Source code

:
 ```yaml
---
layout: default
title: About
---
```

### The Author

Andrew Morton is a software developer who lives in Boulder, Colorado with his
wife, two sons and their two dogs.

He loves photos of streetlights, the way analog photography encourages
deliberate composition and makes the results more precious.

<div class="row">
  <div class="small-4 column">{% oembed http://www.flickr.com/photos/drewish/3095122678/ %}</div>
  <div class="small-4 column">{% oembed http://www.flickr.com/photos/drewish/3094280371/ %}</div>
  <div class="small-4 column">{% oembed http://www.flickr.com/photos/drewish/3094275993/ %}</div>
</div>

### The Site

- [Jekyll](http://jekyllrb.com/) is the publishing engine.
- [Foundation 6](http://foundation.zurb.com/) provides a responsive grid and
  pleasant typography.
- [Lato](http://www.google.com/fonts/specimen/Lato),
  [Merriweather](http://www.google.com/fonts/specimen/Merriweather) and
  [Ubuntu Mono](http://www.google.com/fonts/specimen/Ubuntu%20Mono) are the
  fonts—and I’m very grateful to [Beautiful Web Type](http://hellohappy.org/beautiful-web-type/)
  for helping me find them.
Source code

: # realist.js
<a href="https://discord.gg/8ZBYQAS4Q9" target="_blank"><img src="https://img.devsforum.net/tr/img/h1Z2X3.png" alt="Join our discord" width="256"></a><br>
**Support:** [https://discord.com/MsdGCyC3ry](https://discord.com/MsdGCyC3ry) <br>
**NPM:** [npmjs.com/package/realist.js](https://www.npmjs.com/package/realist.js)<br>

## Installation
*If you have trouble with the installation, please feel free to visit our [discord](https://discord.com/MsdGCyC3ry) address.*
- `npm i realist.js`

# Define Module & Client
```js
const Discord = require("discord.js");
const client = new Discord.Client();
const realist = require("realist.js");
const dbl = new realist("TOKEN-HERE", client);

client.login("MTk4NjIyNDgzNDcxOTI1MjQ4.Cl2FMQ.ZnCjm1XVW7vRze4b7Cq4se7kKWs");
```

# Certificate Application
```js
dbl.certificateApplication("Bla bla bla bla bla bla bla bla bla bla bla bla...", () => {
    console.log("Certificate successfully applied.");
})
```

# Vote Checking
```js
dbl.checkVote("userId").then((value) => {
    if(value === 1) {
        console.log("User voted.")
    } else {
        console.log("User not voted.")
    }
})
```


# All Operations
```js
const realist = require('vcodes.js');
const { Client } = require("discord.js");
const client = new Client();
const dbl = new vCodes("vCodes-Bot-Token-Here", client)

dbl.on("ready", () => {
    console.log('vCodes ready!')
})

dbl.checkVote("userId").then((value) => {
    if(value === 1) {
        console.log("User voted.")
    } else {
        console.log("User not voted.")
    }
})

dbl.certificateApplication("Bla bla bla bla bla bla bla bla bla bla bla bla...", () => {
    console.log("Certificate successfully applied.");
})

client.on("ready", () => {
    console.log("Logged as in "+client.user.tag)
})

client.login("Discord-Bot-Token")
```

• Task item: A complete and exact repetition of the entries is required.

• Answer to the problem:
Source code

:
 ```yaml
---
layout: default
title: About
---
```

### The Author

Andrew Morton is a software developer who lives in Boulder, Colorado with his
wife, two sons and their two dogs.

He loves photos of streetlights, the way analog photography encourages
deliberate composition and makes the results more precious.

<div class="row">
  <div class="small-4 column">{% oembed http://www.flickr.com/photos/drewish/3095122678/ %}</div>
  <div class="small-4 column">{% oembed http://www.flickr.com/photos/drewish/3094280371/ %}</div>
  <div class="small-4 column">{% oembed http://www.flickr.com/photos/drewish/3094275993/ %}</div>
</div>

### The Site

- [Jekyll](http://jekyllrb.com/) is the publishing engine.
- [Foundation 6](http://foundation.zurb.com/) provides a responsive grid and
  pleasant typography.
- [Lato](http://www.google.com/fonts/specimen/Lato),
  [Merriweather](http://www.google.com/fonts/specimen/Merriweather) and
  [Ubuntu Mono](http://www.google.com/fonts/specimen/Ubuntu%20Mono) are the
  fonts—and I’m very grateful to [Beautiful Web Type](http://hellohappy.org/beautiful-web-type/)
  for helping me find them.
Source code

: # realist.js
<a href="https://discord.gg/8ZBYQAS4Q9" target="_blank"><img src="https://img.devsforum.net/tr/img/h1Z2X3.png" alt="Join our discord" width="256"></a><br>
**Support:** [https://discord.com/MsdGCyC3ry](https://discord.com/MsdGCyC3ry) <br>
**NPM:** [npmjs.com/package/realist.js](https://www.npmjs.com/package/realist.js)<br>

## Installation
*If you have trouble with the installation, please feel free to visit our [discord](https://discord.com/MsdGCyC3ry) address.*
- `npm i realist.js`

# Define Module & Client
```js
const Discord = require("discord.js");
const client = new Discord.Client();
const realist = require("realist.js");
const dbl = new realist("TOKEN-HERE", client);

client.login("MTk4NjIyNDgzNDcxOTI1MjQ4.Cl2FMQ.ZnCjm1XVW7vRze4b7Cq4se7kKWs");
```

# Certificate Application
```js
dbl.certificateApplication("Bla bla bla bla bla bla bla bla bla bla bla bla...", () => {
    console.log("Certificate successfully applied.");
})
```

# Vote Checking
```js
dbl.checkVote("userId").then((value) => {
    if(value === 1) {
        console.log("User voted.")
    } else {
        console.log("User not voted.")
    }
})
```


# All Operations
```js
const realist = require('vcodes.js');
const { Client } = require("discord.js");
const client = new Client();
const dbl = new vCodes("vCodes-Bot-Token-Here", client)

dbl.on("ready", () => {
    console.log('vCodes ready!')
})

dbl.checkVote("userId").then((value) => {
    if(value === 1) {
        console.log("User voted.")
    } else {
        console.log("User not voted.")
    }
})

dbl.certificateApplication("Bla bla bla bla bla bla bla bla bla bla bla bla...", () => {
    console.log("Certificate successfully applied.");
})

client.on("ready", () => {
    console.log("Logged as in "+client.user.tag)
})

client.login("Discord-Bot-Token")
```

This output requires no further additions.